**The data:**

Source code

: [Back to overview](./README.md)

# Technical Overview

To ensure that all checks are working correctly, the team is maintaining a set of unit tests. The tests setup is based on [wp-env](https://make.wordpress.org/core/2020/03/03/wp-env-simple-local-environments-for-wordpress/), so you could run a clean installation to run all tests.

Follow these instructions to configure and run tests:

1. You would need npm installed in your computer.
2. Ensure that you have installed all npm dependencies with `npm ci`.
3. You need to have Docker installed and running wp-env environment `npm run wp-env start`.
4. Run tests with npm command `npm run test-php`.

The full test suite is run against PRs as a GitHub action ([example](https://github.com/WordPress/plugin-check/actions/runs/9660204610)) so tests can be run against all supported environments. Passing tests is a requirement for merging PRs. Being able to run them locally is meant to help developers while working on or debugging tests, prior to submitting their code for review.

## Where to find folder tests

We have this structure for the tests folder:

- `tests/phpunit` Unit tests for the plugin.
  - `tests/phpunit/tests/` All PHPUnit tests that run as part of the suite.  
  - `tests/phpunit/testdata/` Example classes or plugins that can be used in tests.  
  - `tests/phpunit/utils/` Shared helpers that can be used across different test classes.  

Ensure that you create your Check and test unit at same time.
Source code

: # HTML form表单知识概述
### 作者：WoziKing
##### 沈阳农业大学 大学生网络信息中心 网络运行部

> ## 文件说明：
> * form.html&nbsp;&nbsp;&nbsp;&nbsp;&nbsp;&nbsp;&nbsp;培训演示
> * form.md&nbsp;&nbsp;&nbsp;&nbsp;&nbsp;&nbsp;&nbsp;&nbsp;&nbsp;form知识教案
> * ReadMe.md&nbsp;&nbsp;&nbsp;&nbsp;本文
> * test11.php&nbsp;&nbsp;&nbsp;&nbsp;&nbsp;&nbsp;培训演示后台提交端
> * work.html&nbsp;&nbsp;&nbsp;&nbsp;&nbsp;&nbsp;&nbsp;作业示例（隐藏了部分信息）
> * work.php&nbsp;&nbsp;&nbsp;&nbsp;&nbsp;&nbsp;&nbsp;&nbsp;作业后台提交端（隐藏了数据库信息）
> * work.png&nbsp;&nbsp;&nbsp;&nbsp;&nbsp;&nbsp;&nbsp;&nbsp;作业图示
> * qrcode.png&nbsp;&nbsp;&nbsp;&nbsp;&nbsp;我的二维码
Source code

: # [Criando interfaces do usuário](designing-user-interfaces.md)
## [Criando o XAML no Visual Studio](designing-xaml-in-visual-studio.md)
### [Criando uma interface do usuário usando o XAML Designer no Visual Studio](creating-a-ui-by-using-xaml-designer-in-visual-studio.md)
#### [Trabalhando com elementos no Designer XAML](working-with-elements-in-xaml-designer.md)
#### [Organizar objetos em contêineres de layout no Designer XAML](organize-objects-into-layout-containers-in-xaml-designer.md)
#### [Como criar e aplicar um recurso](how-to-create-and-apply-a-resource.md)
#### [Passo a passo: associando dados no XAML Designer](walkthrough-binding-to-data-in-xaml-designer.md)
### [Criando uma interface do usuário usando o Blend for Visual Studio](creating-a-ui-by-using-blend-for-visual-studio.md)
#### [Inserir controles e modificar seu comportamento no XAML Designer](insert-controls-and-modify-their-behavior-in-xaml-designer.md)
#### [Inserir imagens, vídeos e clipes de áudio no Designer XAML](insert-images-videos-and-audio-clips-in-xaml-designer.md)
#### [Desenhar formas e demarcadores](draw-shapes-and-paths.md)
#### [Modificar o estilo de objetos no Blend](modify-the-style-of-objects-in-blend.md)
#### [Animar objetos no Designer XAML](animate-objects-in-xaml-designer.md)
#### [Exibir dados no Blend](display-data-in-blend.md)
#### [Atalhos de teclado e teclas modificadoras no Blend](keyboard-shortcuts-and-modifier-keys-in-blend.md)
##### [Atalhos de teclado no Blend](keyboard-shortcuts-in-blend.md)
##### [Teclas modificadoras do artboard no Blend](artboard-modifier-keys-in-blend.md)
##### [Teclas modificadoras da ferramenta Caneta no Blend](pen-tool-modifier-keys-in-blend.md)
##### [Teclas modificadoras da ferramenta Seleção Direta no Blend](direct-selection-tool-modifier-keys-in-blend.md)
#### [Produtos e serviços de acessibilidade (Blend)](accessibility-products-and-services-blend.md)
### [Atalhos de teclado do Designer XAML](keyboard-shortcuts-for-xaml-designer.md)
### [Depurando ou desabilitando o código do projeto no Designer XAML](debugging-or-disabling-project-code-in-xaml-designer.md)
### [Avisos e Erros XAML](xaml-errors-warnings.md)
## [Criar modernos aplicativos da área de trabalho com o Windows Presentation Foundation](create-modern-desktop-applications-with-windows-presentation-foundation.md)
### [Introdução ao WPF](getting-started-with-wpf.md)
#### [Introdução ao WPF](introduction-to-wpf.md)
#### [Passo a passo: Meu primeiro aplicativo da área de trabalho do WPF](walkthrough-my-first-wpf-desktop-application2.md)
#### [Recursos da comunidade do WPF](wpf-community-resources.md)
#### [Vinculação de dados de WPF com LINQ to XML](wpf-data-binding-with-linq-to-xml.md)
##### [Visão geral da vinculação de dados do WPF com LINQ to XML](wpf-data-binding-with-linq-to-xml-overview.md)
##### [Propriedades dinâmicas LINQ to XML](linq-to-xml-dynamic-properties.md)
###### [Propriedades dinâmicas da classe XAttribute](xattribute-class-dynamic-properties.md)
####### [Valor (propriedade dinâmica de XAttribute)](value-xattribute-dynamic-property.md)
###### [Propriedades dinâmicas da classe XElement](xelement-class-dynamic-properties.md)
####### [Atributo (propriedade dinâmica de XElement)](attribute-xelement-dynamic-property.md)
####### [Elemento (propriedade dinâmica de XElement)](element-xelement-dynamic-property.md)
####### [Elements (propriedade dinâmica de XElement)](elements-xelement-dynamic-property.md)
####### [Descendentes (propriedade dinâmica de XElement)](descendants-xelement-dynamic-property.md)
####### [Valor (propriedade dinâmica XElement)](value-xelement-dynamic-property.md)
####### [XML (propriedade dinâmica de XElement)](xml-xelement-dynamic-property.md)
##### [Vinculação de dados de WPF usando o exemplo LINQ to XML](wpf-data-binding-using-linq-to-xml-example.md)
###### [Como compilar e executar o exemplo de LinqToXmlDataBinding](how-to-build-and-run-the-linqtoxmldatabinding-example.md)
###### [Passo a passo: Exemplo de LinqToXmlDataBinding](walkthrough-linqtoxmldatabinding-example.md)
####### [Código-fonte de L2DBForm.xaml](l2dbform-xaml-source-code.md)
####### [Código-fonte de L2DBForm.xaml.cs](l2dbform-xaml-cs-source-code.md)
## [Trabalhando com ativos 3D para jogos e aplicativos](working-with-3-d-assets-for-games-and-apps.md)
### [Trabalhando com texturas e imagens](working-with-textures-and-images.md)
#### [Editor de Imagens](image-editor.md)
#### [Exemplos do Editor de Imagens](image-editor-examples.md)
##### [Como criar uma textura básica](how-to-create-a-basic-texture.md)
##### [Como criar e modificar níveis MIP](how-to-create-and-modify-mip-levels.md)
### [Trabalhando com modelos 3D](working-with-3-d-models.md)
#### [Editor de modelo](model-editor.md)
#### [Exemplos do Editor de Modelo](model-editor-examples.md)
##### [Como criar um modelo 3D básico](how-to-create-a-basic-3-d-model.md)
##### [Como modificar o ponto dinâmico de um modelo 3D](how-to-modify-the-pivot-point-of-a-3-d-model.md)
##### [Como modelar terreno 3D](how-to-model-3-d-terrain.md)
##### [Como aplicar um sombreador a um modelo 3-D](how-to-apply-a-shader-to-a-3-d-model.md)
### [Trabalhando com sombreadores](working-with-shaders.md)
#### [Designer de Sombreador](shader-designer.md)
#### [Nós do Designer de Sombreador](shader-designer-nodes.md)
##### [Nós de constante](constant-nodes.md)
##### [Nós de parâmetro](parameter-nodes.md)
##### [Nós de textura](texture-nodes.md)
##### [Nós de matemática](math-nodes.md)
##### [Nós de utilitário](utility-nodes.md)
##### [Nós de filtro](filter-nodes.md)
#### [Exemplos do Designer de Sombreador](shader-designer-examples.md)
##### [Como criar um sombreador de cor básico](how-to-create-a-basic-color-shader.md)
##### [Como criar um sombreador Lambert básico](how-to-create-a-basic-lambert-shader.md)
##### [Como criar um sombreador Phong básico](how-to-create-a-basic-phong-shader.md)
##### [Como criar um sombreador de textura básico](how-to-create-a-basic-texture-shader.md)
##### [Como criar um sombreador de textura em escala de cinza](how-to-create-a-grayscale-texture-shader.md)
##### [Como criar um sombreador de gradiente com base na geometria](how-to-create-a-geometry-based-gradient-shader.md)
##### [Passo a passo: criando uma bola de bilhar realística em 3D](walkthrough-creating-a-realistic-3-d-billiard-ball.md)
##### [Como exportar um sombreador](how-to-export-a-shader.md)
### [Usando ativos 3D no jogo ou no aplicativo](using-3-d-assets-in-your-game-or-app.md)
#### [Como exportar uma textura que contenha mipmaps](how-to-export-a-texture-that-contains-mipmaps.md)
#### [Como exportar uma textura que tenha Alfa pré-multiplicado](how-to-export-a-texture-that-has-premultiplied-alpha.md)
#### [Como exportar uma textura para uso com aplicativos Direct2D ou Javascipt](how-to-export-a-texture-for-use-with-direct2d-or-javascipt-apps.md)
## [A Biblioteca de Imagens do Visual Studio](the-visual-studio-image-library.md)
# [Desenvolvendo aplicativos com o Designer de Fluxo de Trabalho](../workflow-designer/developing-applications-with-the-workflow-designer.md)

**What the task asks:**
For every line in the listing above that mentions the word "walkthrough", make a copy.

**Result:**
#### [Passo a passo: associando dados no XAML Designer](walkthrough-binding-to-data-in-xaml-designer.md)
#### [Passo a passo: Meu primeiro aplicativo da área de trabalho do WPF](walkthrough-my-first-wpf-desktop-application2.md)
###### [Passo a passo: Exemplo de LinqToXmlDataBinding](walkthrough-linqtoxmldatabinding-example.md)
##### [Passo a passo: criando uma bola de bilhar realística em 3D](walkthrough-creating-a-realistic-3-d-billiard-ball.md)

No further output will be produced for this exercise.